** EXERCISE DIRECTIONS **
Every line in the data below from the one containing "avancée Office 365</span><span" down to the one containing "configuration de la", both included, must be retyped exactly; no other line is to appear.

[Records excerpted from a collection]

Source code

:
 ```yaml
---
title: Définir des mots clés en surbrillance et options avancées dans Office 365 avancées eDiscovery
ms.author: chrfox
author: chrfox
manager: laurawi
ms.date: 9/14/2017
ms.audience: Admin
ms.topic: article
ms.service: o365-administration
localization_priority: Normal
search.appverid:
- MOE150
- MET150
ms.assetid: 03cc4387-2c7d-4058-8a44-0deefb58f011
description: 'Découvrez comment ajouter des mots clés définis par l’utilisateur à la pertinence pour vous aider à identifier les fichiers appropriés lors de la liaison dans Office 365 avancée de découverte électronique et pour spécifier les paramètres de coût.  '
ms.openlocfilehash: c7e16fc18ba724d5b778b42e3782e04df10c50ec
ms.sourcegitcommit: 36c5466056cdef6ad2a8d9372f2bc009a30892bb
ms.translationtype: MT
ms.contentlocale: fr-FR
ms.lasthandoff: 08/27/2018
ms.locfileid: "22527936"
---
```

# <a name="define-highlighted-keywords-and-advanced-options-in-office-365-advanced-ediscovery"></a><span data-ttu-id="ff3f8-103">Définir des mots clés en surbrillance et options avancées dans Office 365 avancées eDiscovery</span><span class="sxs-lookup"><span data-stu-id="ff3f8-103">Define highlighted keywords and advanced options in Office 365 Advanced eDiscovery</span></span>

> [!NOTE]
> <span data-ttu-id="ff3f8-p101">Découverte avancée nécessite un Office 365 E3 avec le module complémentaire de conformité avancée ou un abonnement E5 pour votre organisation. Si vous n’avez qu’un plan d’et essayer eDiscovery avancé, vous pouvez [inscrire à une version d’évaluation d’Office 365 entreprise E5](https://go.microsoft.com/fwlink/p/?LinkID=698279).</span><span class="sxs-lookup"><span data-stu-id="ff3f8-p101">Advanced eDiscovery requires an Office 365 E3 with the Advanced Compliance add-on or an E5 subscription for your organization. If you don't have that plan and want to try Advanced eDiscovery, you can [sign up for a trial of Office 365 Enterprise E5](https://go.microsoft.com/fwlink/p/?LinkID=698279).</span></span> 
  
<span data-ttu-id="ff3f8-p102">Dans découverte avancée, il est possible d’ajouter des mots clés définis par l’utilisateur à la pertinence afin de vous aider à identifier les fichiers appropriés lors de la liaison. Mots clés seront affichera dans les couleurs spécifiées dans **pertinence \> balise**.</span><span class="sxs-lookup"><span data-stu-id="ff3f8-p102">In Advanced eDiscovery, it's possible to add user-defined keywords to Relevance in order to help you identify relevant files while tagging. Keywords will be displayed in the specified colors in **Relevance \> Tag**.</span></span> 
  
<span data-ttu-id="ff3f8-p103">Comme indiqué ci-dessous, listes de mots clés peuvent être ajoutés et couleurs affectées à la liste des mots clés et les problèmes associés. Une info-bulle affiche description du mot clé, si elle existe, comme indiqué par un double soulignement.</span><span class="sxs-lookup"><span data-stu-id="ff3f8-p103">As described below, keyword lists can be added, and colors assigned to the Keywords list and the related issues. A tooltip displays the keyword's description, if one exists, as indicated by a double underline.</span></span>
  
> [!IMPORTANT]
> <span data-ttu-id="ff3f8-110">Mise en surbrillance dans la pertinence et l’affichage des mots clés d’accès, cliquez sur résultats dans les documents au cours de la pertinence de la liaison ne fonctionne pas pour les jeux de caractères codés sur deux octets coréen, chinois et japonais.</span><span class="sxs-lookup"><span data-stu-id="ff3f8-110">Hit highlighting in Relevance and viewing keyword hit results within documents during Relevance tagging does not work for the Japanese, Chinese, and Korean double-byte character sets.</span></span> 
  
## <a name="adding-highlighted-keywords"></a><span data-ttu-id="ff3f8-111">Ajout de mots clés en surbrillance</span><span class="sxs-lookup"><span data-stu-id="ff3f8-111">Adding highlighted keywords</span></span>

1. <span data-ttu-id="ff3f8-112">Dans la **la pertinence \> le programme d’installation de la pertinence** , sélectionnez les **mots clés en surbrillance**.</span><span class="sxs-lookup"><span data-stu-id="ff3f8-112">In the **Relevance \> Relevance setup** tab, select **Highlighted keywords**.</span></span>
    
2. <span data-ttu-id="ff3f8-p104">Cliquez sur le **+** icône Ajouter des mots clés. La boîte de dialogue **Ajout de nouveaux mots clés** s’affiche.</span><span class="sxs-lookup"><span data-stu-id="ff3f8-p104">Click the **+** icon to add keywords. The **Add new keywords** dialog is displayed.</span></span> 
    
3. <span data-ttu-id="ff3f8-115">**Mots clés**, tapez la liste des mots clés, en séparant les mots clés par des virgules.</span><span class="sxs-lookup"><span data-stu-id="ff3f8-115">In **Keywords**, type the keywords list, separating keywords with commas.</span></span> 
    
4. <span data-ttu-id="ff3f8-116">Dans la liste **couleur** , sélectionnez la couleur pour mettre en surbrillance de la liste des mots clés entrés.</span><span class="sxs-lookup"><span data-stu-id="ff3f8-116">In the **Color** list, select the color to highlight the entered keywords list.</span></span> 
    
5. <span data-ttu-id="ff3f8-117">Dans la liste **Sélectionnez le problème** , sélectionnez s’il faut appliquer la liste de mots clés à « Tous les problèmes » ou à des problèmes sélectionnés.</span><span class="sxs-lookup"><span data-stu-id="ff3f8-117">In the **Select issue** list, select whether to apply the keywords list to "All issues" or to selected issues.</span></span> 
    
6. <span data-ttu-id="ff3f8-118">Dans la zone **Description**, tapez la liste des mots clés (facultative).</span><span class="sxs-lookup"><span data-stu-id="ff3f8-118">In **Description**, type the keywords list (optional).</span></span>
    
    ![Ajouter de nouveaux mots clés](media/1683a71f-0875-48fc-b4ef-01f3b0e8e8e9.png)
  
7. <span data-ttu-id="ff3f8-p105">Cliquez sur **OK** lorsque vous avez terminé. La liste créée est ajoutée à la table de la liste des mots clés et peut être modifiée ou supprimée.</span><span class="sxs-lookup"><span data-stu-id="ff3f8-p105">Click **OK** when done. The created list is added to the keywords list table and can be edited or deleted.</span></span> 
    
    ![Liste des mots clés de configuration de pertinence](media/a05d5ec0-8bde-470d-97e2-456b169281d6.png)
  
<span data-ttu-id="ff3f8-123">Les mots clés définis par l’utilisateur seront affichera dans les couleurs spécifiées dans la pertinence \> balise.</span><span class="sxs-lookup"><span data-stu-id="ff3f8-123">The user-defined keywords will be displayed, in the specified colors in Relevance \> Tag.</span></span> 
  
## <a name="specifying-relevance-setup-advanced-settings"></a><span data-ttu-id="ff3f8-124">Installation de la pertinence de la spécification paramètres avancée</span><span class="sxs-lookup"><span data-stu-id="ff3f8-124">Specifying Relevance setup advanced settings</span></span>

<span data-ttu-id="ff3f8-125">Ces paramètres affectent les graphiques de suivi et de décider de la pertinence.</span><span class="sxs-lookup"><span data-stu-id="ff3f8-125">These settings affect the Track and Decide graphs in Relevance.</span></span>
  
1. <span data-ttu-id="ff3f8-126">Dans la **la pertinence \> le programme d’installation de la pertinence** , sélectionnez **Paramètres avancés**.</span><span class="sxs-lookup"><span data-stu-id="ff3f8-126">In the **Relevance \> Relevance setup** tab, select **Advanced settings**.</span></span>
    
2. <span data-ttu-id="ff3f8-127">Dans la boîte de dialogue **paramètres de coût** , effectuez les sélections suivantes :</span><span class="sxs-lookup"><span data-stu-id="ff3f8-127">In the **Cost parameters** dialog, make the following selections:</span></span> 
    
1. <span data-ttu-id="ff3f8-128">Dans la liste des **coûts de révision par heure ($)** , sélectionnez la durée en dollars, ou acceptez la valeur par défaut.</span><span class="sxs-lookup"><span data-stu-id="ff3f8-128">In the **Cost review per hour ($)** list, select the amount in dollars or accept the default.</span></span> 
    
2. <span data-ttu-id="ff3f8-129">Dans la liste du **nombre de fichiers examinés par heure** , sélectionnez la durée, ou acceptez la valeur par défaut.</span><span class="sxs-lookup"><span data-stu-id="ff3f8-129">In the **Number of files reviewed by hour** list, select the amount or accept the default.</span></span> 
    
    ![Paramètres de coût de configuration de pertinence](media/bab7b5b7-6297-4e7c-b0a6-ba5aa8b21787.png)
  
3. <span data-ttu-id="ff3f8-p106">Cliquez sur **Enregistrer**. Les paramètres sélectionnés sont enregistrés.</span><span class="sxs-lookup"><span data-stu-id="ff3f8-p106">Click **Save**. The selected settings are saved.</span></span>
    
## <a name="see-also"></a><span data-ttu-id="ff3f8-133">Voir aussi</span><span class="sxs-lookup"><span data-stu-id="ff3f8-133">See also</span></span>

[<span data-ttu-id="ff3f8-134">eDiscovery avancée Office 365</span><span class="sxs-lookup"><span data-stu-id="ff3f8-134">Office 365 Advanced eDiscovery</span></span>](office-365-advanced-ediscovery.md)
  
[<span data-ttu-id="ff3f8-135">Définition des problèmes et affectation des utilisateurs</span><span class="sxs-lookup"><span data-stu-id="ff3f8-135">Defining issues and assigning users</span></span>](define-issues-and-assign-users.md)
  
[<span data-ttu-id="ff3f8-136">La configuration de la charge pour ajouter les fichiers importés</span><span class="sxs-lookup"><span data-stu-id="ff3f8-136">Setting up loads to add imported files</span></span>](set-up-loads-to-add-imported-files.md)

---

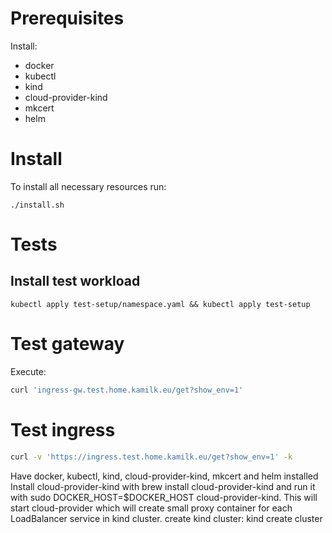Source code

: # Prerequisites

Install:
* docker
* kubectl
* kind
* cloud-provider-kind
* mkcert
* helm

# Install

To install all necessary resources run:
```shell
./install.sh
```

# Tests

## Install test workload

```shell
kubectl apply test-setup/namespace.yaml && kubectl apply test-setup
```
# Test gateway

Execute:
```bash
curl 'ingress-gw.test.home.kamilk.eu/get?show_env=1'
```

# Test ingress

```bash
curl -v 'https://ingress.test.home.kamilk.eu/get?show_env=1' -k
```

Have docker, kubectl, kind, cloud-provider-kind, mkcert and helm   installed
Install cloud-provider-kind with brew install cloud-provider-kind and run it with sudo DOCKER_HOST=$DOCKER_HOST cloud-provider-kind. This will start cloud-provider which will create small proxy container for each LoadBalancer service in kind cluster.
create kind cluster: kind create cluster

** RESPONSE **
[<span data-ttu-id="ff3f8-134">eDiscovery avancée Office 365</span><span class="sxs-lookup"><span data-stu-id="ff3f8-134">Office 365 Advanced eDiscovery</span></span>](office-365-advanced-ediscovery.md)
  
[<span data-ttu-id="ff3f8-135">Définition des problèmes et affectation des utilisateurs</span><span class="sxs-lookup"><span data-stu-id="ff3f8-135">Defining issues and assigning users</span></span>](define-issues-and-assign-users.md)
  
[<span data-ttu-id="ff3f8-136">La configuration de la charge pour ajouter les fichiers importés</span><span class="sxs-lookup"><span data-stu-id="ff3f8-136">Setting up loads to add imported files</span></span>](set-up-loads-to-add-imported-files.md)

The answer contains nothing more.